With the line that contains "Clase | Desde" as the final line, return every line from the start of the data below exactly.

====

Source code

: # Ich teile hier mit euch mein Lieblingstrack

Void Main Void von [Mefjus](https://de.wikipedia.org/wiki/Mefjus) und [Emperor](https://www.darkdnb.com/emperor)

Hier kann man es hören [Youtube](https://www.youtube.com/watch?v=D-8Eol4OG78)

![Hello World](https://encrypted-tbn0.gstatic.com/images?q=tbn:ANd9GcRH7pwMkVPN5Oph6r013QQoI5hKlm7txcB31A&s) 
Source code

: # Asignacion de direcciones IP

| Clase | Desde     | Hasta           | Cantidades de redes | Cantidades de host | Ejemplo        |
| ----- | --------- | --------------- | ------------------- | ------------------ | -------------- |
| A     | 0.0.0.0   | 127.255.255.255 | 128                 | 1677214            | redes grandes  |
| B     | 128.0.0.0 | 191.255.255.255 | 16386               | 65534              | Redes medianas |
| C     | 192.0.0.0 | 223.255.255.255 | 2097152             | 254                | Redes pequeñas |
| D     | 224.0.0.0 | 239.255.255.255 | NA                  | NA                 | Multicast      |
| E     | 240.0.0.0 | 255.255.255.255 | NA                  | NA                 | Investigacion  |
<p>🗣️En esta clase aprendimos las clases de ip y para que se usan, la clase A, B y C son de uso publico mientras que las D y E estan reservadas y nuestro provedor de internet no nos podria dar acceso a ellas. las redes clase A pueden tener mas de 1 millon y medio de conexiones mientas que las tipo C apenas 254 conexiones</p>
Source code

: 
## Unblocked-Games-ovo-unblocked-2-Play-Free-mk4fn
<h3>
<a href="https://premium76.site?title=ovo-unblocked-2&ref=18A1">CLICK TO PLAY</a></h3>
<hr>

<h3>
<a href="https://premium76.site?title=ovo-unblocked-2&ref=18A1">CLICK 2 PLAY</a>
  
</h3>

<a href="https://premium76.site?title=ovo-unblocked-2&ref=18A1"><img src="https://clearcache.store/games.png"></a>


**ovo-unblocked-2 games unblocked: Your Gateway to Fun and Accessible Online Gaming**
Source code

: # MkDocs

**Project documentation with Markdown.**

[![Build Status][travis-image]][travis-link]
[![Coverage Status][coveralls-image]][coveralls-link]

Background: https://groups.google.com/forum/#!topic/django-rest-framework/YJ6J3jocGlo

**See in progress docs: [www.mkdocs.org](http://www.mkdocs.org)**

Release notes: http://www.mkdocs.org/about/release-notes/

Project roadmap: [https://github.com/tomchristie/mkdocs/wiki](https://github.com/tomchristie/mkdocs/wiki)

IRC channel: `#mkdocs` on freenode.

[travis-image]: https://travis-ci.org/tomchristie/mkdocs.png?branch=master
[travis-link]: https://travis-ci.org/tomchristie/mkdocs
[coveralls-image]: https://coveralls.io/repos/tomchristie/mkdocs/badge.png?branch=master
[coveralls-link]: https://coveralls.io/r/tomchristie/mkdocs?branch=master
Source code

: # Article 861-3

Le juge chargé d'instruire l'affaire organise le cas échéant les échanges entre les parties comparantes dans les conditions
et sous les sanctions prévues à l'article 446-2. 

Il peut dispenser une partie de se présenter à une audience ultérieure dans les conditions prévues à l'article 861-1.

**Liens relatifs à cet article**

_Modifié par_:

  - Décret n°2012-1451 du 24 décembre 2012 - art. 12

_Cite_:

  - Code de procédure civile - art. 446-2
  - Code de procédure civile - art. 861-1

====

Answer for the task:
Source code

: # Ich teile hier mit euch mein Lieblingstrack

Void Main Void von [Mefjus](https://de.wikipedia.org/wiki/Mefjus) und [Emperor](https://www.darkdnb.com/emperor)

Hier kann man es hören [Youtube](https://www.youtube.com/watch?v=D-8Eol4OG78)

![Hello World](https://encrypted-tbn0.gstatic.com/images?q=tbn:ANd9GcRH7pwMkVPN5Oph6r013QQoI5hKlm7txcB31A&s) 
Source code

: # Asignacion de direcciones IP

| Clase | Desde     | Hasta           | Cantidades de redes | Cantidades de host | Ejemplo        |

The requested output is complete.